Despite the fact that I didn't take many pictures through the Midwest, it was actually very pretty. I do have one question, though: why so much corn? Corn corn corn. I was astounded at the corn. Who is eating all that corn? I know, corn syrup requires a lot of corn, and the corn-based ethanol uses up a lot of corn, but sheesh - I really like corn, but I don't eat it that often. Not often enough to devote about 125,000 square miles to corn, at least. Corn plants are sort of lovely, though - nice for movies and hiding from crop dusters, etc. It was calming. And I listened to the album Nebraska while we were driving through Nebraska at dusk; as cliche as it sounds, it really worked.

We pushed our way through Pennsylvania and upstate New York so that we could make it to New England by the evening of the 31st of August, and we actually met our goal. So here we are! The seat of the original 13 colonies! The State of Rhode Island and Providence Plantations, officially, but there's some hubbub about that going on at the moment, apparently. When I get a break from my studies, I'll read up on the founding fathers and all that. It's not really my subject. B really loves this stuff, though. This was very exciting for him:

Newport / Constitution

That's Newport. Rhode Island was actually the last state to ratify the Constitution, making it the 13th state, and this is where they did it. Rhode Island, however, despite being the last state to sign, was the first colony to declare independence from the British, so it's all swings and roundabouts, really.

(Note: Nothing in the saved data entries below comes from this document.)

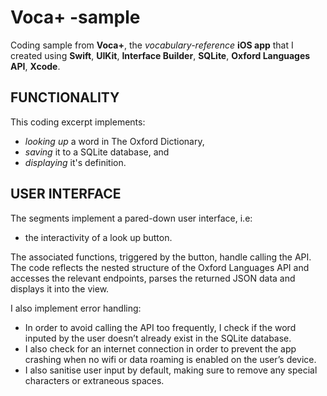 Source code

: # Voca+ -sample

Coding sample from **Voca+**, the *vocabulary-reference* **iOS app** that I created using **Swift**, **UIKit**, **Interface Builder**, **SQLite**, **Oxford Languages API**, **Xcode**. 

## FUNCTIONALITY 
This coding excerpt implements:
- *looking up* a word in The Oxford Dictionary, 
- *saving* it to a SQLite database, and
- *displaying* it's definition.

## USER INTERFACE
The segments implement a pared-down user interface, i.e:
- the interactivity of a look up button. 

The associated functions, triggered by the button, handle calling the API. The code reflects the nested structure of the Oxford Languages API and accesses the relevant endpoints, parses the returned JSON data and displays it into the view. 

I also implement error handling:
- In order to avoid calling the API too frequently, I check if the word inputed by the user doesn’t already exist in the SQLite database. 
- I also check for an internet connection in order to prevent the app crashing when no wifi or data roaming is enabled on the user’s device. 
- I also sanitise user input by default, making sure to remove any special characters or extraneous spaces.

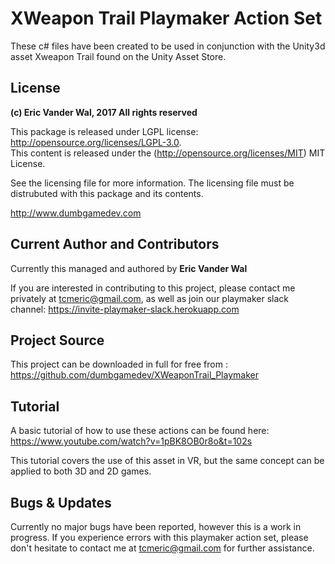 # XWeapon Trail Playmaker Action Set

These c# files have been created to be used in conjunction with the Unity3d asset Xweapon Trail found on the Unity Asset Store.


## License

**(c) Eric Vander Wal, 2017 All rights reserved**

This package is released under LGPL license: http://opensource.org/licenses/LGPL-3.0.  
This content is released under the (http://opensource.org/licenses/MIT) MIT License.


See the licensing file for more information. The licensing file must be distrubuted with this package and its contents.

http://www.dumbgamedev.com


## Current Author and Contributors

Currently this managed and authored by **Eric Vander Wal**

If you are interested in contributing to this project, please contact me privately at tcmeric@gmail.com, as well as join our playmaker slack channel: https://invite-playmaker-slack.herokuapp.com

## Project Source

This project can be downloaded in full for free from : https://github.com/dumbgamedev/XWeaponTrail_Playmaker

## Tutorial

A basic tutorial of how to use these actions can be found here: https://www.youtube.com/watch?v=1pBK8OB0r8o&t=102s

This tutorial covers the use of this asset in VR, but the same concept can be applied to both 3D and 2D games.

## Bugs & Updates

Currently no major bugs have been reported, however this is a work in progress. If you experience errors with this playmaker action set, please don't hesitate to contact me at tcmeric@gmail.com for further assistance.
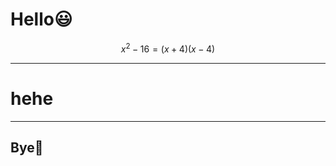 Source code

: <!-- classes: title -->

# Hello😃
$$
x^2 - 16 = (x + 4)(x - 4)
$$

<!-- block-start: grid -->
<!-- account: twitter, your-account-name -->
<!-- block-end -->

---

# hehe

---

<!-- section-title: Bye👋 -->

## Bye👋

So here we are in Providence! We've got a great flat, and my program is incredibly rigorous but wonderful. The leaves are changing, the air is getting crisper, and I'm sure we'll be appalled by the New England winter. It was nice for our first few weeks here, though.


And I think that you, dear reader, are all caught up. As things stand at this moment, I'm working on a presentation on Aleksandr Blok and his drama, and will soon dive into an (incredibly harsh) critique of Nabokov's translations of Blok. (I am against Nabokov. I am willing to take a stand on this). I love (most of) what I'm studying, so be prepared to hear about it in the future. Hope autumn is treating everyone well...


Anonymous said...

Corn? Not just corn-on-the-cobb and canned and frozen CORN, but also popCORN...CORNstarch...CORN tortillas...but mostly CORN syrup and the dreaded high fructose CORN syrup found in a bizzillion food products on the store shelves. My personal favorite is CORN chips!

Anonymous said...

oh, and corn meal...(polenta, corn bread, etc)!

silvergirl said...

...Let's not forget corn smut!

Love that photo of the wind turbine-in-transit, Katie... amazing! i would have been frightened beyond compare to have to drive anywhere near that thing.

And when you say you're against Nabokov, do you mean in the general sense, or do you mean you're against his translations? i'm certainly not a rabid fan, but i do think the man has a way with words, sometimes ;)

Also, Nat's fam is from Iowa. We've never been, though. And shame on you for not taking pictures! :P Good luck with the Winterizing,

bird feet said...

Sorry Heather - I am simply against him. I just finished Pnin, and I found that one quite charming, actually, but for the most part I cannot deal with his novels. I appreciate his short stories, and if his novels were short stories, perhaps I would like them better, but as it is, I feel that it's mostly posturing and patting himself on the back. Of course, part of my dislike is based on the way he's taught in schools and universities - I don't know how he wormed his way into the canon. I understand how people like him, I just don't count myself among them.

And yes, the turbines were scary, especially considering the truck drivers were going about 10 mph faster than we were!

Anonymous said...

corn fields? see the documentary "KingCorn" - very enlightening!